Just was thinking it might be a common part for something agricultural which might be available locally for not so much.
Hopefully my post above might give a better glimpse into what I'm looking for in regards to the travel needed.

This seems like it could be what I'm after,
as I've been watching a few pump carts and it does seem a little bit of a faff too.

I haven't tried to find more info on it yet, the thread looks fairly affordable m10 or 12 by the looks of things, compared to some other home made versions I've seen.
I was under the impression that it would be extremely slow, not the case!

Would love to get a better look at this, hopefully I can track some posts on a forum somewhere about it.

I used an m12 thread in my first try, it works fine for the moving the frame under its own weight, but the friction became too much with a top on (I used a piece of kitchen work surface).

I then used a ~40mm acme vice thread that I picked up at an antique fair, that was better but then I struggled to put enough force into the handle without tipping the cart.

Then raising with any weight (e.g. 30kg) on was impossible.

You need a fine pitch, well machined rod and nut if moving higher forces, which gets expensive quickly. I wonder if a standard nut and rod with lapping paste may work, but I didn’t try.

I then picked up a hydraulic ram from a hospital bed, which worked well, but then the forces push out from the frame rather than pulling together as the screw-thread driven designs do, so much breaking of wood and bending of metal until it was reinforced enough.
Well pineapple it anyway, I led myself to believe that it was for lifting things,
but I see that is not the same thing as a lifting table :p
Nice to see some design input none the less, easier to picture things working and where a car jack could possibly be implemented.
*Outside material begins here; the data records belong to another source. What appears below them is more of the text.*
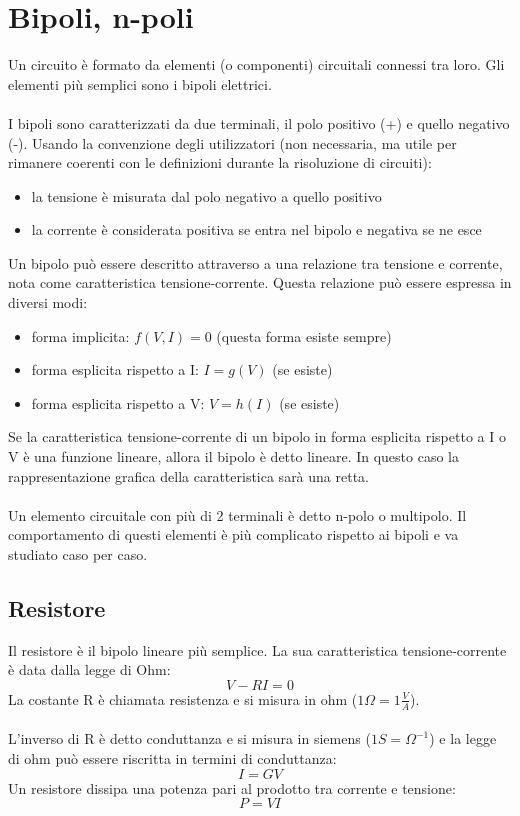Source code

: \documentclass{article}
\begin{document}
\newpage
\section{Bipoli, n-poli}
Un circuito è formato da elementi (o componenti) circuitali connessi tra loro. Gli elementi più semplici sono i bipoli elettrici.\\\\
I bipoli sono caratterizzati da due terminali, il polo positivo (+) e quello negativo (-). Usando la convenzione degli utilizzatori (non necessaria, ma utile per rimanere coerenti con le definizioni durante la risoluzione di circuiti):
\begin{itemize}
    \item la tensione è misurata dal polo negativo a quello positivo
    \item la corrente è considerata positiva se entra nel bipolo e negativa se ne esce
\end{itemize}
Un bipolo può essere descritto attraverso a una relazione tra tensione e corrente, nota come caratteristica tensione-corrente. Questa relazione può essere espressa in diversi modi:
\begin{itemize}
    \item forma implicita: $f(V,I)=0$ (questa forma esiste sempre)
    \item forma esplicita rispetto a I: $I=g(V)$ (se esiste)
    \item forma esplicita rispetto a V: $V=h(I)$ (se esiste)
\end{itemize}
Se la caratteristica tensione-corrente di un bipolo in forma esplicita rispetto a I o V è una funzione lineare, allora il bipolo è detto lineare. In questo caso la rappresentazione grafica della caratteristica sarà una retta.\\\\
Un elemento circuitale con più di 2 terminali è detto n-polo o multipolo. Il comportamento di questi elementi è più complicato rispetto ai bipoli e va studiato caso per caso.

\subsection{Resistore}
Il resistore è il bipolo lineare più semplice. La sua caratteristica tensione-corrente è data dalla legge di Ohm:
$$ V-RI=0 $$
La costante R è chiamata resistenza e si misura in ohm ($1\Omega=1\frac{V}{A}$).\\\\
L'inverso di R è detto conduttanza e si misura in siemens ($1S=\Omega^{-1}$) e la legge di ohm può essere riscritta in termini di conduttanza:
$$ I=GV $$
Un resistore dissipa una potenza pari al prodotto tra corrente e tensione:
$$ P=VI $$
\end{document}

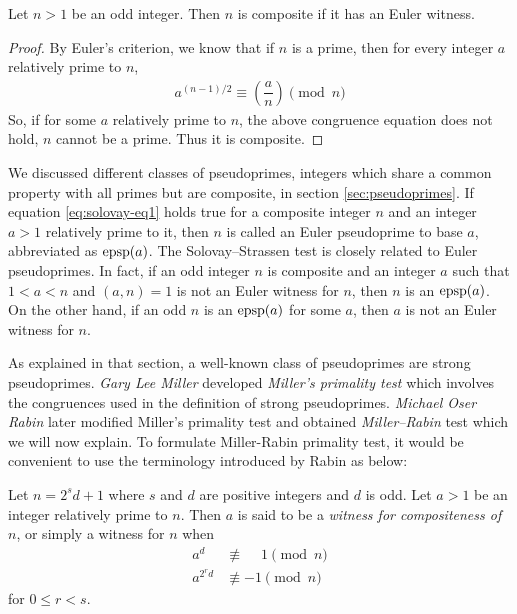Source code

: \documentclass{subfiles}
\begin{document}
		\begin{theorem}
			Let $n>1$ be an odd integer. Then $n$ is composite if it has an Euler witness.
		\end{theorem}

		\begin{proof}
			By Euler's criterion, we know that if $n$ is a prime, then for every integer $a$ relatively prime to $n$,
				\begin{align}
					a^{(n-1)/2}  \equiv \left(\dfrac{a}{n}\right) \pmod n \label{eq:solovay-eq1}
				\end{align}
			So, if for some $a$ relatively prime to $n$, the above congruence equation does not hold, $n$ cannot be a prime. Thus it is composite.
		\end{proof}

		\begin{remark}
					We discussed different classes of pseudoprimes, integers which share a common property with all primes but are composite, in section \eqref{sec:pseudoprimes}. If equation \eqref{eq:solovay-eq1} holds true for a composite integer $n$ and an integer $a>1$ relatively prime to it, then $n$ is called an Euler pseudoprime to base $a$, abbreviated as $\operatorname{epsp}(a)$. The Solovay--Strassen test is closely related to Euler pseudoprimes. In fact, if an odd integer $n$ is composite and an integer $a$ such that $1<a<n$ and $(a,n)=1$ is not an Euler witness for $n$, then $n$ is an $\operatorname{epsp}(a)$. On the other hand, if an odd $n$ is an $\operatorname{epsp}(a)$ for some $a$, then $a$ is not an Euler witness for $n$.
		\end{remark}

	 As explained in that section, a well-known class of pseudoprimes are strong pseudoprimes. \textit{Gary Lee Miller} developed \textit{Miller's primality test} which involves the congruences used in the definition of strong pseudoprimes. \textit{Michael Oser Rabin} later modified Miller's primality test and obtained \textit{Miller--Rabin} test which we will now explain. To formulate Miller-Rabin primality test, it would be convenient to use the terminology introduced by Rabin as below:

		\begin{definition}
			Let $n=2^sd+1$ where $s$ and $d$ are positive integers and $d$ is odd. Let $a>1$ be an integer relatively prime to $n$. Then $a$ is said to be a \textit{witness for compositeness of $n$}, or simply a witness for $n$ when
				\begin{align*}
				a^d &\not\equiv \phantom{-} 1 \pmod n\\
				a^{2^rd} &\not\equiv -1 \pmod n
				\end{align*}
			for $0\leq r<s$.
		\end{definition}
\end{document}
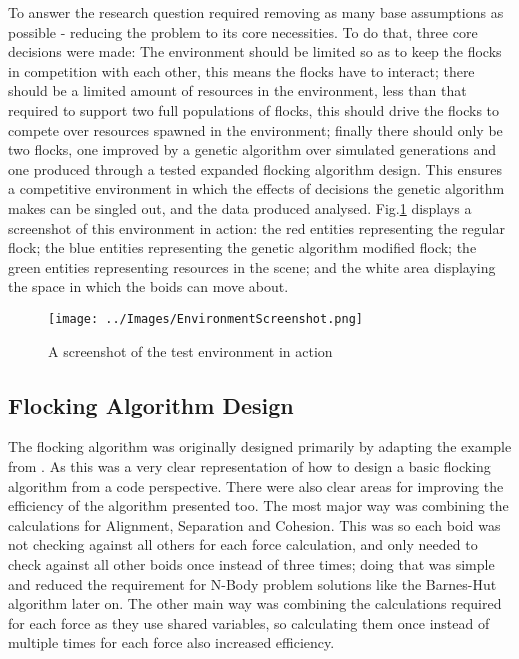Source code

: To answer the research question required removing as many base assumptions as possible - reducing the problem to its core necessities. To do that, three core decisions were made: The environment should be limited so as to keep the flocks in competition with each other, this means the flocks have to interact; there should be a limited amount of resources in the environment, less than that required to support two full populations of flocks, this should drive the flocks to compete over resources spawned in the environment; finally there should only be two flocks, one improved by a genetic algorithm over simulated generations and one produced through a tested expanded flocking algorithm design. This ensures a competitive environment in which the effects of decisions the genetic algorithm makes can be singled out, and the data produced analysed. Fig.\ref{fig:EnvScrnshot} displays a screenshot of this environment in action: the red entities representing the regular flock; the blue entities representing the genetic algorithm modified flock; the green entities representing resources in the scene; and the white area displaying the space in which the boids can move about.
\begin{figure}
	\texttt{[image: ../Images/EnvironmentScreenshot.png]}
	\caption{A screenshot of the test environment in action}
	\label{fig:EnvScrnshot}
\end{figure}


\subsection{Flocking Algorithm Design}
The flocking algorithm was originally designed primarily by adapting the example from \citet{flockingprocessingorg}. As this was a very clear representation of how to design a basic flocking algorithm from a code perspective. There were also clear areas for improving the efficiency of the algorithm presented too. The most major way was combining the calculations for Alignment, Separation and Cohesion. This was so each boid was not checking against all others for each force calculation, and only needed to check against all other boids once instead of three times; doing that was simple and reduced the requirement for N-Body problem solutions like the Barnes-Hut algorithm later on. The other main way was combining the calculations required for each force as they use shared variables, so calculating them once instead of multiple times for each force also increased efficiency.

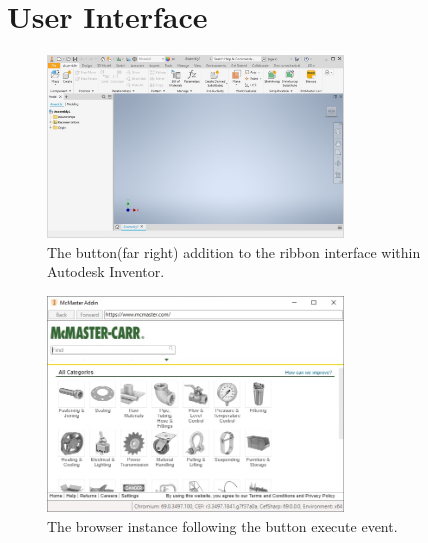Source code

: \documentclass[12pt, letterpaper]{article}
\begin{document}
\section{User Interface}
\begin{figure}[H]
    \centering
    \includegraphics[width=0.7\textwidth]{Figures/mcMasterButton.JPG}
    \caption{The button(far right) addition to the ribbon interface within Autodesk Inventor.}
\end{figure}
\begin{figure}[H]
    \centering
    \includegraphics[width=0.7\textwidth]{Figures/webBrowserView.jpg}
    \caption{The browser instance following the button execute event.}
\end{figure}
\end{document}
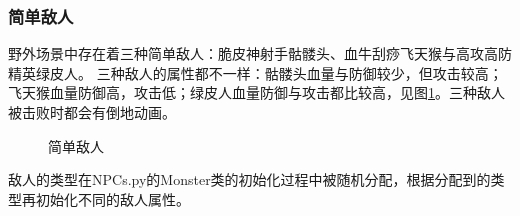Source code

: \documentclass{ctexart}
\begin{document}
\subsubsection{简单敌人}
野外场景中存在着三种简单敌人：脆皮神射手骷髅头、血牛刮痧飞天猴与高攻高防精英绿皮人。
三种敌人的属性都不一样：骷髅头血量与防御较少，但攻击较高；飞天猴血量防御高，攻击低；绿皮人血量防御与攻击都比较高，见图\ref{fig:简单敌人}。三种敌人被击败时都会有倒地动画。
\begin{figure}[h]
\centering
{}
\caption{\label{fig:简单敌人}简单敌人}
\end{figure}

敌人的类型在NPCs.py的Monster类的初始化过程中被随机分配，根据分配到的类型再初始化不同的敌人属性。
\end{document}
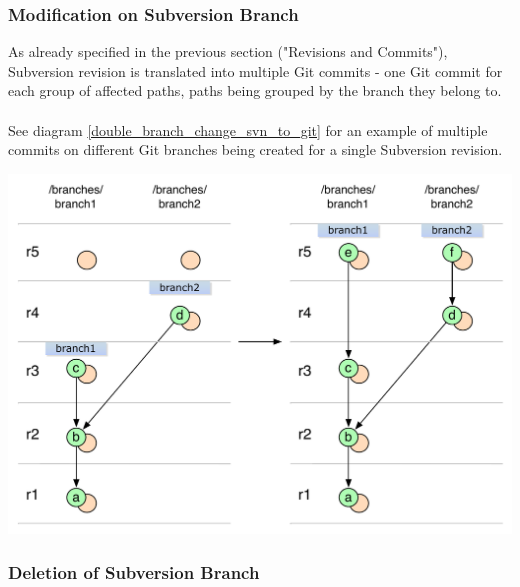 \subsubsection{Modification on Subversion Branch}

As already specified in the previous section ("Revisions and Commits"), Subversion
revision is translated into multiple Git commits - one Git commit for each group of 
affected paths, paths being grouped by the branch they belong to.
\\\\
See diagram \ref{double_branch_change_svn_to_git} for an example of multiple commits 
on different Git branches being created for a single Subversion revision.

\begin{center}
\includegraphics[width=\textwidth]{img/diagrams/double_branch_change_svn_to_git.pdf}%
\label{double_branch_change_svn_to_git}%
\end{center}

\subsubsection{Deletion of Subversion Branch}

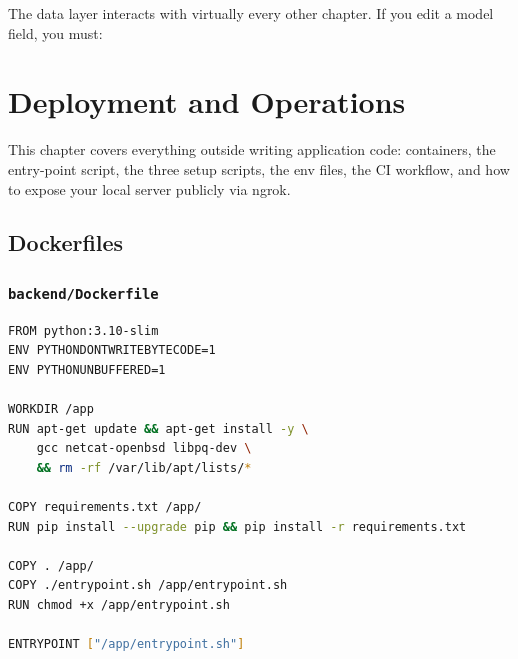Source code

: \documentclass[11pt,a4paper,oneside]{book}
\DeclareRobustCommand{\fileref}[1]{\texorpdfstring{\colorbox{filerefbg}{\strut\ttfamily\small\detokenize{#1}}}{#1}}
\DeclareRobustCommand{\inlinecode}[1]{\texorpdfstring{\colorbox{codebg}{\strut\ttfamily\small\detokenize{#1}}}{#1}}
\begin{document}
The data layer interacts with virtually every other chapter. If you
edit a model field, you must:

\chapter{Deployment and Operations}
\label{ch:deploy}

This chapter covers everything outside writing application code:
containers, the entry-point script, the three setup scripts, the env
files, the CI workflow, and how to expose your local server publicly via
ngrok.

\section{Dockerfiles}

\subsection{\texttt{backend/Dockerfile}}

\begin{lstlisting}[language=Bash,caption={The backend Dockerfile (657 bytes)}]
FROM python:3.10-slim
ENV PYTHONDONTWRITEBYTECODE=1
ENV PYTHONUNBUFFERED=1

WORKDIR /app
RUN apt-get update && apt-get install -y \
    gcc netcat-openbsd libpq-dev \
    && rm -rf /var/lib/apt/lists/*

COPY requirements.txt /app/
RUN pip install --upgrade pip && pip install -r requirements.txt

COPY . /app/
COPY ./entrypoint.sh /app/entrypoint.sh
RUN chmod +x /app/entrypoint.sh

ENTRYPOINT ["/app/entrypoint.sh"]
\end{lstlisting}
\end{document}
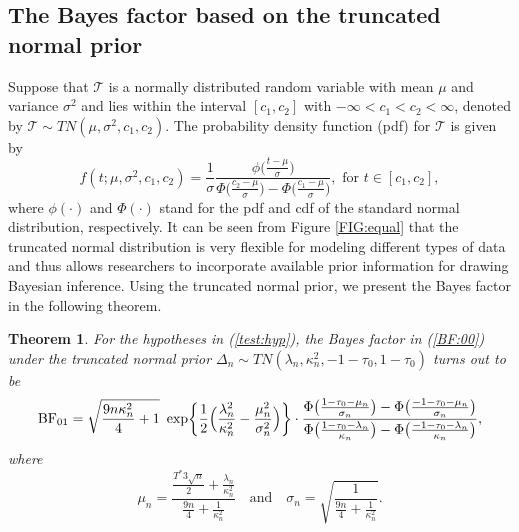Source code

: \documentclass[11pt]{article}
\newtheorem{theorem0}{Theorem}
\begin{document}
\subsection{The Bayes factor based on the truncated normal prior} \label{section:02:02}

Suppose that $\mathcal{T}$ is a normally distributed random variable with mean $\mu$ and variance $\sigma^2$ and lies within the interval $[c_1, c_2]$ with $-\infty < c_1 < c_2 < \infty$, denoted by $\mathcal{T} \sim TN(\mu, \sigma^2, c_1, c_2)$. The probability density function (pdf) for $\mathcal{T}$ is given by
\begin{equation*}
f(t; \mu,\sigma^2, c_1, c_2)=\frac{1}{\sigma}{\frac {\phi \bigl({\frac {t-\mu}{\sigma}}\bigr)}{ \Phi \bigl({\frac {c_2- \mu }{\sigma }}\bigr)-\Phi \bigl({\frac {c_1-\mu }{\sigma }}\bigr)}},\text{ for }t\in[c_1, c_2],
\end{equation*}
where $\phi( \cdot)$ and $\Phi (\cdot)$ stand for the pdf and cdf of the standard normal distribution, respectively. It can be seen from Figure \ref{FIG:equal} that the truncated normal distribution is very flexible for modeling different types of data and thus allows researchers to incorporate available prior information for drawing Bayesian inference. Using the truncated normal prior, we present the Bayes factor in the following theorem.

\begin{theorem0} \label{theorem:01}
For the hypotheses in (\ref{test:hyp}), the Bayes factor in (\ref{BF:00}) under the truncated normal prior $\Delta_n \sim TN(\lambda_n, \kappa_n^2, -1 - \tau_0, 1 - \tau_0)$ turns out to be
\begin{equation} \label{PBF}
\mathrm{BF}_{01} =\sqrt{\frac{9n\kappa_n^2}{4}+1} ~\exp \biggl\{\frac{1}{2}\Bigl(\frac{\lambda_n^2}{\kappa_n^2}- \frac{\mu_n^2 }{\sigma_n^2} \Bigr)  \biggr\}\cdot \frac{\Phi\bigl(\frac{1-\tau_0-\mu_n}{\sigma_n}\bigr)-\Phi\bigl(\frac{-1-\tau_0-\mu_n}{\sigma_n}\bigr)}{\Phi\bigl(\frac{1-\tau_0-\lambda_n}{\kappa_n}\bigr)-\Phi\bigl(\frac{-1-\tau_0-\lambda_n}{\kappa_n}\bigr)},
\end{equation}
where
\begin{equation}\label{eq:postMeanVar}
\mu_n=\frac{\frac{T^\ast 3\sqrt{n}}{2}+ \frac{\lambda_n}{\kappa_n^2}}{\frac{9n}{4} + \frac{1}{\kappa_n^2} }
\quad \mathrm{and} \quad \sigma_n = \sqrt{\frac{1}{\frac{9n}{4} + \frac{1}{\kappa_n^2}}}.
\end{equation}
\end{theorem0}
\end{document}
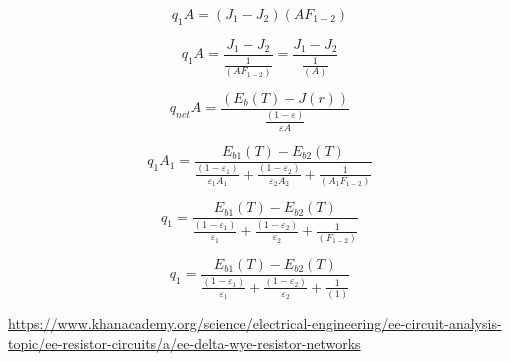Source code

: \documentclass[12pt]{article}
\renewcommand{\_}{\kern-1.5pt\textunderscore\kern-1.5pt}
\begin{document}
 \[ q_{1}A= \left( J_{1}-J_{2} \right)  \left( AF_{1-2} \right)  \] \par

 \[ q_{1}A=\frac{J_{1}-J_{2}}{\frac{1}{ \left( AF_{1-2} \right) }}=\frac{J_{1}-J_{2}}{\frac{1}{ \left( A \right) }} \] \par

\par

 \[ q_{net}A=\frac{ \left( E_{b} \left( T \right) -J \left( r \right)  \right) }{\frac{ \left( 1- \varepsilon  \right) }{ \varepsilon A}} \] \par

\par

\par

 \[ q_{1}A_{1}=\frac{E_{b1} \left( T \right) -E_{b2} \left( T \right) }{\frac{ \left( 1- \varepsilon _{1} \right) }{ \varepsilon _{1}A_{1}}+\frac{ \left( 1- \varepsilon _{2} \right) }{ \varepsilon _{2}A_{2}}+\frac{1}{ \left( A_{1}F_{1-2} \right) }} \] \par

 \[ q_{1}=\frac{E_{b1} \left( T \right) -E_{b2} \left( T \right) }{\frac{ \left( 1- \varepsilon _{1} \right) }{ \varepsilon _{1}}+\frac{ \left( 1- \varepsilon _{2} \right) }{ \varepsilon _{2}}+\frac{1}{ \left( F_{1-2} \right) }} \] \par

 \[ q_{1}=\frac{E_{b1} \left( T \right) -E_{b2} \left( T \right) }{\frac{ \left( 1- \varepsilon _{1} \right) }{ \varepsilon _{1}}+\frac{ \left( 1- \varepsilon _{2} \right) }{ \varepsilon _{2}}+\frac{1}{ \left( 1 \right) }} \] \par

\par


\vspace{\baselineskip}

\vspace{\baselineskip}
\par

\par


\vspace{\baselineskip}
\href{https://www.khanacademy.org/science/electrical-engineering/ee-circuit-analysis-topic/ee-resistor-circuits/a/ee-delta-wye-resistor-networks}{https://www.khanacademy.org/science/electrical-engineering/ee-circuit-analysis-topic/ee-resistor-circuits/a/ee-delta-wye-resistor-networks}\par
\end{document}
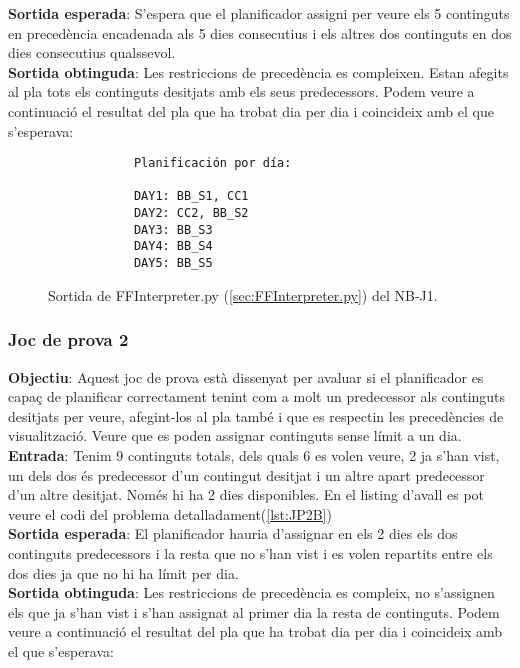 \documentclass[a4paper]{article}
\begin{document}
	\noindent \textbf{Sortida esperada}: S'espera que el planificador assigni per veure els 5 continguts en precedència encadenada als 5 dies consecutius i els altres dos continguts en dos dies consecutius qualssevol. \\
	
	\noindent \textbf{Sortida obtinguda}:  Les restriccions de  precedència es compleixen.  Estan afegits al pla tots els continguts desitjats amb els seus predecessors. Podem veure a continuació el resultat del pla que ha trobat dia per dia i coincideix amb el que s'esperava:
	
	\begin{figure}[H]
		\centering
		\begin{verbatim}
			Planificación por día:
			
			DAY1: BB_S1, CC1
			DAY2: CC2, BB_S2
			DAY3: BB_S3
			DAY4: BB_S4
			DAY5: BB_S5		
		\end{verbatim}
		\caption{Sortida de FFInterpreter.py (\ref{sec:FFInterpreter.py}) del NB-J1.}
	\end{figure}
	
	
	\subsubsection*{Joc de prova 2}
	\noindent \textbf{Objectiu}: Aquest joc de prova està dissenyat per avaluar si el planificador es capaç de planificar correctament tenint com a molt un predecessor als continguts desitjats per veure, afegint-los al pla també i que es respectin les precedències de visualització. Veure que es poden assignar continguts sense límit a un dia. \\
	
	\noindent \textbf{Entrada}: Tenim 9 continguts totals, dels quals 6 es volen veure, 2 ja s'han vist, un dels dos és predecessor d'un contingut desitjat i un altre apart predecessor d'un altre desitjat. Només hi ha 2 dies disponibles. En el listing d'avall es pot veure el codi del problema detalladament(\ref{lst:JP2B}) \\
	
	\noindent \textbf{Sortida esperada}: El planificador hauria d'assignar en els 2 dies els dos continguts predecessors i la resta que no s'han vist i es volen repartits entre els dos dies ja que no hi ha límit per dia. \\
	
	\noindent \textbf{Sortida obtinguda}: Les restriccions de precedència es compleix, no s'assignen els que ja s'han vist i s'han assignat al primer dia la resta de continguts. Podem veure a continuació el resultat del pla que ha trobat dia per dia i coincideix amb el que s'esperava:
	
\end{document}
Even possibly an office chair could be utilized, but maybe more suited to ironing boards.
Just worth a mention should others want something like that.

The hydraulic rams must be more common than just used for pallet jacks and hospital beds, which incidentally are priced similarly.
Heard of barbers chairs which are rare, and priced accordingly.

Love to hear some possible options.

I built a raising bed for my DeWalt site saw, built around a standard car (screw) scissor jack. It worked fine. For about three weeks. The force required to open the "scissors" from a flat condition is huge - and simply stripped the thread. I've replaced that with a small hydraulic trolley jack which works OK. A bottle jack would be better - but I didn't have one of those!
Do you have a compressor? You could go down the route of inflatable bags within a framework, the Fire Brigade use them to lift lorries that have gone over. Just an idea. Ian

Or pneumatic cylinders, you would need some kind of safety ratchet in case of failure.

I bought some threaded rod and nuts for something I am building and it was surprisingly cheap. Its coarse threaded and 20mm, its like the screws found in a bench vice. So it will be better than the screws in a jack.
I got mine from Accu, they have a massive range of stuff like that .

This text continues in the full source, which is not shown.